Write the lines below out exactly, dropping each picture.

^^^^^^^^

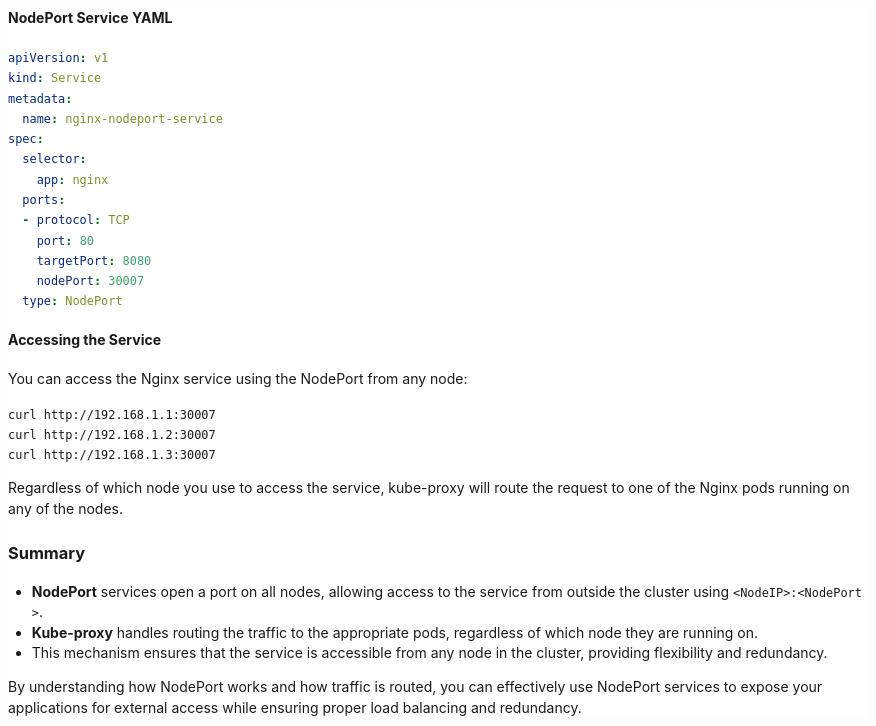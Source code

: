 #### NodePort Service YAML

```yaml
apiVersion: v1
kind: Service
metadata:
  name: nginx-nodeport-service
spec:
  selector:
    app: nginx
  ports:
  - protocol: TCP
    port: 80
    targetPort: 8080
    nodePort: 30007
  type: NodePort
```

#### Accessing the Service

You can access the Nginx service using the NodePort from any node:

```sh
curl http://192.168.1.1:30007
curl http://192.168.1.2:30007
curl http://192.168.1.3:30007
```

Regardless of which node you use to access the service, kube-proxy will route the request to one of the Nginx pods running on any of the nodes.

### Summary

- **NodePort** services open a port on all nodes, allowing access to the service from outside the cluster using `<NodeIP>:<NodePort>`.
- **Kube-proxy** handles routing the traffic to the appropriate pods, regardless of which node they are running on.
- This mechanism ensures that the service is accessible from any node in the cluster, providing flexibility and redundancy.

By understanding how NodePort works and how traffic is routed, you can effectively use NodePort services to expose your applications for external access while ensuring proper load balancing and redundancy.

^^^^^^^^

### Your response
Source code

: #### NodePort Service YAML

```yaml
apiVersion: v1
kind: Service
metadata:
  name: nginx-nodeport-service
spec:
  selector:
    app: nginx
  ports:
  - protocol: TCP
    port: 80
    targetPort: 8080
    nodePort: 30007
  type: NodePort
```

#### Accessing the Service

You can access the Nginx service using the NodePort from any node:

```sh
curl http://192.168.1.1:30007
curl http://192.168.1.2:30007
curl http://192.168.1.3:30007
```

Regardless of which node you use to access the service, kube-proxy will route the request to one of the Nginx pods running on any of the nodes.

### Summary

- **NodePort** services open a port on all nodes, allowing access to the service from outside the cluster using `<NodeIP>:<NodePort>`.
- **Kube-proxy** handles routing the traffic to the appropriate pods, regardless of which node they are running on.
- This mechanism ensures that the service is accessible from any node in the cluster, providing flexibility and redundancy.

By understanding how NodePort works and how traffic is routed, you can effectively use NodePort services to expose your applications for external access while ensuring proper load balancing and redundancy.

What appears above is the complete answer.